Kein Anspruch auf Zuerkennung der Flüchtlingseigenschaft mangels hinreichender Darlegung einer drohenden Verfolgung durch Ogboni-Gesellschaften in Nigeria

Aktenzeichen  W 4 K 17.31844

Datum:
11.9.2017
Rechtsgebiet:
Gerichtsart:
VG
Gerichtsort:
Würzburg
Rechtsweg:
Verwaltungsgerichtsbarkeit
Normen:
AsylG AsylG § 3 Abs. 1, § 4 Abs. 1
VwGO VwGO § 113 Abs. 5 S. 1
AufenthG AufenthG § 11 Abs. 1, § 60 Abs. 5
EMRK EMRK Art. 3

 

Leitsatz

1. Bei den in Nigeria existenten Ogboni-Gesellschaften handelt es sich nicht um kriminelle Gruppierungen, die ihren Zweck in der Entführung, Erpressung und Tötung von Menschen sehen. (Rn. 24 – 26) (redaktioneller Leitsatz)
2. Die derzeitige politische Lage in Nigeria lässt nicht den Schluss zu, dass allein wegen einer Asylantragstellung in Deutschland mit einer politischen Verfolgung zu rechnen wäre. (Rn. 27) (redaktioneller Leitsatz)
3. Jedenfalls bestehen innerstaatliche Schutzalternativen iSv § 3e AsylG im überwiegend christlichen Süden, insbesondere in einer der zahlreichen Großstädte. (Rn. 32) (redaktioneller Leitsatz)
4. Die immer wieder aufkommenden, gewalttätigen Auseinandersetzungen zwischen christlichen und muslimischen Gruppen bzw. die Angriffe und Auseinandersetzung mit der Gruppierung Boko Haram sind überwiegend regional begrenzt und weisen nicht die Merkmale eines innerstaatlichen Konflikts iSv § 4 Abs. 1 S. 2 Nr. 3 AsylG auf. (Rn. 36) (redaktioneller Leitsatz)

Tenor

I. Die Klage wird abgewiesen.
II. Der Kläger hat die Kosten des Verfahrens zu tragen.

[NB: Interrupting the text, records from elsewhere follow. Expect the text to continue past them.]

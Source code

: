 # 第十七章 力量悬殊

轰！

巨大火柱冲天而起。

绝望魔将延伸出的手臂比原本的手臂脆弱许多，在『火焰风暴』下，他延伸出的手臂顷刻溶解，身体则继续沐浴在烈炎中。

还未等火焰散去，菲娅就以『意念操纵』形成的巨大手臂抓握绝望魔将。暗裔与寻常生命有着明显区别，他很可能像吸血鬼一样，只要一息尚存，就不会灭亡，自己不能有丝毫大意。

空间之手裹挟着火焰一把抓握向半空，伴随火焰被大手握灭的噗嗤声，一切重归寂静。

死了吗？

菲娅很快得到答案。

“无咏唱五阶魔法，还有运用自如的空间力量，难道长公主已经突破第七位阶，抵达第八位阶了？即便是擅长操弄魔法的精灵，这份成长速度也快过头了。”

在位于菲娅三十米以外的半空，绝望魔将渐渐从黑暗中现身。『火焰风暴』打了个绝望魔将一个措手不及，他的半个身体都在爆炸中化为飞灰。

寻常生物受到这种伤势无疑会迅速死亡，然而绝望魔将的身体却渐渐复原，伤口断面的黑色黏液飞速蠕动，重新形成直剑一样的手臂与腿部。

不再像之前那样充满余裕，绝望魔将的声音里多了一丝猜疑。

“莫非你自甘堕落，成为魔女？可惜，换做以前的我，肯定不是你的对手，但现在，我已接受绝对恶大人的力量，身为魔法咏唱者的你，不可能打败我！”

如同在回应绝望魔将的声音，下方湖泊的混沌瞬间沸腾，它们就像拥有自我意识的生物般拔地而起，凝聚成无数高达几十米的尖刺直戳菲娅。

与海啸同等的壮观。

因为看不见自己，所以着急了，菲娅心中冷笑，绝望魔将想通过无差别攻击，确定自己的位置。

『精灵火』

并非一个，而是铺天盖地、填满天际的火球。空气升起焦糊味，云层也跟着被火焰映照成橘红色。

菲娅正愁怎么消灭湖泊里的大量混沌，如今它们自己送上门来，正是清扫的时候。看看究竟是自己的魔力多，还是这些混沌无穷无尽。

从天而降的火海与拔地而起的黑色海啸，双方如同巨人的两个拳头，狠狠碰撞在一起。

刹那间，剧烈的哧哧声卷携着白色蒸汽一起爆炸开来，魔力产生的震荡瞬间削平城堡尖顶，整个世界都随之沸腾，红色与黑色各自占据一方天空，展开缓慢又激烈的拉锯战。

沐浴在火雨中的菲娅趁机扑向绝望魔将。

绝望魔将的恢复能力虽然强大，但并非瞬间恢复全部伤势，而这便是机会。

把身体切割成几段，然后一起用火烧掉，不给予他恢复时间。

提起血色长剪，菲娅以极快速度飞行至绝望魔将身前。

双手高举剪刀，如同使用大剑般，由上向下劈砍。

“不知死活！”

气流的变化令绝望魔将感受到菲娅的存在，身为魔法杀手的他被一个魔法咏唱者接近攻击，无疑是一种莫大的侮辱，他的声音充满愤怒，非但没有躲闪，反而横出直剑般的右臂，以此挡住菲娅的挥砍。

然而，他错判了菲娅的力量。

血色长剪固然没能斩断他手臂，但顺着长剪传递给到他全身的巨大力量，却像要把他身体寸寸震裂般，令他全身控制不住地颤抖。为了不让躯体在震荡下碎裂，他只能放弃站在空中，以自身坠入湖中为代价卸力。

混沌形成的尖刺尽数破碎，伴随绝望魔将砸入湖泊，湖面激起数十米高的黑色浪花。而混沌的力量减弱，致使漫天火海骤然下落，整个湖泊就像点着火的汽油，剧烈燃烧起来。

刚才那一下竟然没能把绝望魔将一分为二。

Gerichtskosten werden nicht erhoben.

Gründe

Über die Verwaltungsstreitsache konnte trotz des Ausbleibens eines Vertreters der Beklagten in der mündlichen Verhandlung vom 8. September 2017 verhandelt und entschieden werden, da die Beteiligten ordnungsgemäß geladen und in der Ladung auf diese Möglichkeit hingewiesen worden war (§ 102 Abs. 2 VwGO).
Die zulässige Klage ist unbegründet.
Der streitgegenständliche Bescheid des Bundesamts vom 19. April 2017 ist rechtmäßig und verletzt den Kläger nicht in seinen Rechten (§ 113 Abs. 5 Satz 1 VwGO).
Der Kläger hat zum maßgeblichen Zeitpunkt der mündlichen Verhandlung (vgl. § 77 Abs. 1 Satz 1 Halbs. 1 AsylG) keinen Anspruch auf Zuerkennung der Flüchtlingseigenschaft nach § 3 AsylG (nachfolgend: 1.). Es ist ihm weder der subsidiäre Schutz nach § 4 Abs. 1 AsylG zuzuerkennen (nachfolgend: 2.), noch liegen in seiner Person nationale Abschiebungsverbote nach § 60 Abs. 5 und 7 Satz 1 des Aufenthaltsgesetzes (AufenthG) vor (nachfolgend: 3.).
1. Die Voraussetzungen für die Zuerkennung der Flüchtlingseigenschaft nach § 3 Abs. 1 AsylG liegen nicht vor.
a) Gemäß § 3 Abs. 1 AsylG ist ein Ausländer Flüchtling im Sinne des Abkommens vom 28. Juli 1951 über die Rechtsstellung der Flüchtlinge (BGBl. 1953 II S. 559, 560), wenn er sich (1.) aus begründeter Furcht vor Verfolgung wegen seiner Rasse, Religion, Nationalität, politischen Überzeugung oder Zugehörigkeit zu einer bestimmten sozialen Gruppe (2.) außerhalb des Landes (Herkunftsland) befindet, (a) dessen Staatsangehörigkeit er besitzt und dessen Schutz er nicht in Anspruch nehmen kann oder wegen dieser Furcht nicht in Anspruch nehmen will oder (b) in dem er als Staatenloser seinen vorherigen gewöhnlichen Aufenthalt hatte und in das er nicht zurückkehren kann oder wegen dieser Furcht nicht zurückkehren will. Nach § 3c AsylG kann eine solche Verfolgung ausgehen von (1.) dem Staat, (2.) Parteien oder Organisationen, die den Staat oder einen wesentlichen Teil des Staatsgebiets beherrschen, oder (3.) nichtstaatlichen Akteuren, sofern die in den Nrn. 1 und 2 genannten Akteure einschließlich internationaler Organisationen erwiesenermaßen nicht in der Lage oder nicht willens sind, i.S.d. § 3d AsylG Schutz vor Verfolgung zu bieten, und dies unabhängig davon, ob in dem Land eine staatliche Herrschaftsmacht vorhanden ist oder nicht. Aus § 3a AsylG ergibt sich, welche Handlungen als Verfolgung i.S.d. § 3 Abs. 1 AsylG gelten. Zwischen derartigen Handlungen und den in § 3b AsylG näher definierten Verfolgungsgründen muss eine Verknüpfung bestehen (§ 3a Abs. 3 AsylG).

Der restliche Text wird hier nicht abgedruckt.